How to Journal While Abroad

During my three experiences abroad, I tried different tactics on how to journal. When I was 16 and in Japan for three weeks, I had a tiny journal which I made myself write in each night. While spending five and a half months in South Africa, I thought journaling on my computer would be easier for writing longer amounts – but it also meant that times when I couldn’t bring my computer, I had to remember what to write for later. While in Rwanda and Tanzania this March, I had a larger journal and wrote not only at night-time about the day, but also wrote on other random chances I got – while waiting for people to arrive at dinner, on the bus, etc. I also made sure I was writing about how others were reacting to the trip – and some of the difficulties we ran into – so that the ups and downs of doing the first international student travel would be well recorded.

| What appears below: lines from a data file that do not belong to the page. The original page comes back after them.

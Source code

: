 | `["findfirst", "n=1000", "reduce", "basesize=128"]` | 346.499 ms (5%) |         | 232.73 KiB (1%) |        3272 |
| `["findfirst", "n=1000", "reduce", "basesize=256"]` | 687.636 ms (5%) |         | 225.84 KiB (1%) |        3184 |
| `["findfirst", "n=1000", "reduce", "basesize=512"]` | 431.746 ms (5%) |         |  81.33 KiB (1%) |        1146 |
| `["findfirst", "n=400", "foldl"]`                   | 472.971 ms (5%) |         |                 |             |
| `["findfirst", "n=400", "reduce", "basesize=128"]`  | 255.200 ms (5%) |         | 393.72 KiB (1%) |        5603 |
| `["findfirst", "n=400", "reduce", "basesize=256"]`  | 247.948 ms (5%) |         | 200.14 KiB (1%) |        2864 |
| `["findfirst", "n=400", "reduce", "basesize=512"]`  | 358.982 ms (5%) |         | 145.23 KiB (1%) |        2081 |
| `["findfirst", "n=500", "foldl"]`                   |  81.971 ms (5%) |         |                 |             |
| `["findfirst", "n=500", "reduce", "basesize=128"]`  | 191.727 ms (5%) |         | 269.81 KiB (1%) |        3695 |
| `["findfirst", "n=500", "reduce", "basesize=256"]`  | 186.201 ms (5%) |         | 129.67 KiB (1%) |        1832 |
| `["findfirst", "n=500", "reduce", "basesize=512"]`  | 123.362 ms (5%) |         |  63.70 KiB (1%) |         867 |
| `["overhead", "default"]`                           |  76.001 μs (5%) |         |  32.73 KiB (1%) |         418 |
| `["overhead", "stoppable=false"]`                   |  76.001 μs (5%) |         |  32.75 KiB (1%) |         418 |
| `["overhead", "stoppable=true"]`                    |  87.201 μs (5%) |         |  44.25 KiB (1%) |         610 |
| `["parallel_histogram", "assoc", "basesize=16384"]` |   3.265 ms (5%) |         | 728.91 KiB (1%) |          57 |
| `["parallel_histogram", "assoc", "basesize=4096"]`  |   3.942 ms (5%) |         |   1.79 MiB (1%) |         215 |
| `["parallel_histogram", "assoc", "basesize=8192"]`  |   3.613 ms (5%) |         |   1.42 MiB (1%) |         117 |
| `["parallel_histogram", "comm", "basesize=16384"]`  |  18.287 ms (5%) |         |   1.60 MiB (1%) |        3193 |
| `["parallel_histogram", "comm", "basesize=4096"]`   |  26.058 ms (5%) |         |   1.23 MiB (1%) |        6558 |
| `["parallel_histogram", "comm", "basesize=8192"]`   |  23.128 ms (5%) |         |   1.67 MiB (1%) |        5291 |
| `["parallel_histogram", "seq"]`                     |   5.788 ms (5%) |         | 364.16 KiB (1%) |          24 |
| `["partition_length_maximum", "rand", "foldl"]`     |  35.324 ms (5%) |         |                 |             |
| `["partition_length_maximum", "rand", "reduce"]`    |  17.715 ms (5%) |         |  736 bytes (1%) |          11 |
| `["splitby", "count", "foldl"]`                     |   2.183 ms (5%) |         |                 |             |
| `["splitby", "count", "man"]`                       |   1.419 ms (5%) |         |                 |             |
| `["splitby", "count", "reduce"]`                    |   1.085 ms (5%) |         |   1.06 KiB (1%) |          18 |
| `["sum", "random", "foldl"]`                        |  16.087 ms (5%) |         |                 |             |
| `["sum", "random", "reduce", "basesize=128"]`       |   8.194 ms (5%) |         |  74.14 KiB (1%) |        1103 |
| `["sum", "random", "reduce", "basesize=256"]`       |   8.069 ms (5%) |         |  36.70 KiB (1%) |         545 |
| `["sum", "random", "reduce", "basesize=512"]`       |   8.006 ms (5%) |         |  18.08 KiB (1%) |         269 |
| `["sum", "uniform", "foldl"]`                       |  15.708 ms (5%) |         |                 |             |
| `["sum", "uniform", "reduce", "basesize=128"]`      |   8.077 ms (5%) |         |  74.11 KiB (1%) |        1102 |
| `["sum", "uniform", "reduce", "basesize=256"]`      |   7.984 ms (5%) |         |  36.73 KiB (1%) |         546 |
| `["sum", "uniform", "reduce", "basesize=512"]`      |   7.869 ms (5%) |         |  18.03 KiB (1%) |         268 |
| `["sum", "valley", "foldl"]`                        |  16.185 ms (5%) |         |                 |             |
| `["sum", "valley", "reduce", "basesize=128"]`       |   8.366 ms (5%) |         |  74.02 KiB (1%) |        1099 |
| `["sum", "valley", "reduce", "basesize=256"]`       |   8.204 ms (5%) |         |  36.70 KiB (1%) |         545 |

The blog In An American Classroom had a wonderful post in May talking about what one should think about while journaling when abroad. The post opens like this:

“First of all, I tell them, there is no single way to keep a travel journal (except that you have to write in it or you won’t have one.) Your journal can be an old-fashioned diary— one that summarizes each day from dawn to dusk. This type of journal is sometimes called a chronicle because it details, in the order of what happened, everything about the day: what you did, who you saw, what you experienced, where you went, what you ate, or just some of this. Or, your journal can be topical (you write on just certain subjects and don’t necessarily record every last thing you did). It can be thematic (you write about ideas and how you see them play out in events and people you encounter). It can be a sketchbook. That’s right: You draw your way through the day—or in this case, the trip. It can be a scrapbook of odds and ends you collect as you go and paste right into the pages alongside your thoughts, observations, summaries, and sketches. In other words, the journal is yours—your business, your record, your expression of yourself, your portrait in words (mostly) of what you see hear, smell, taste, touch, sense, experience, and understand on your journey.”

The blog goes on to mention things such as how to write so you remember the experience more than just stories of who said what during the day. Some interesting things to try and make yourself write about include (combination of their lists and mine):

* things you would tell someone who would go same places you went to
* currency exchanges
* cultural norm differences
* key phrases you used (especially in a location that works with foreign languages)
* conversations (many of the conversations I had in South Africa focused on President Obama, why an American was studying a traditional tribal language, and if America was like it is portrayed in movies and television)
* create a floor plan / drawing of what your room looks like (or take photos so you can visualize it later on)

If you are going abroad soon – or have been abroad and are trying to figure out how to remember your experiences, check out the full detailed post on journaling abroad by In An American Classroom

I celebrated my semester abroad in South Africa by creating a scrapbook the summer I returned from being away. In that scrapbook, I also included some of the emails I had sent home and diary excerpts so I – and others – could really get inside the mind of who I was when I was 20 years old and studying abroad for an entire semester halfway around the world.

I am curious – what ways do you find journaling or keeping stories alive from your experiences abroad to be beneficial?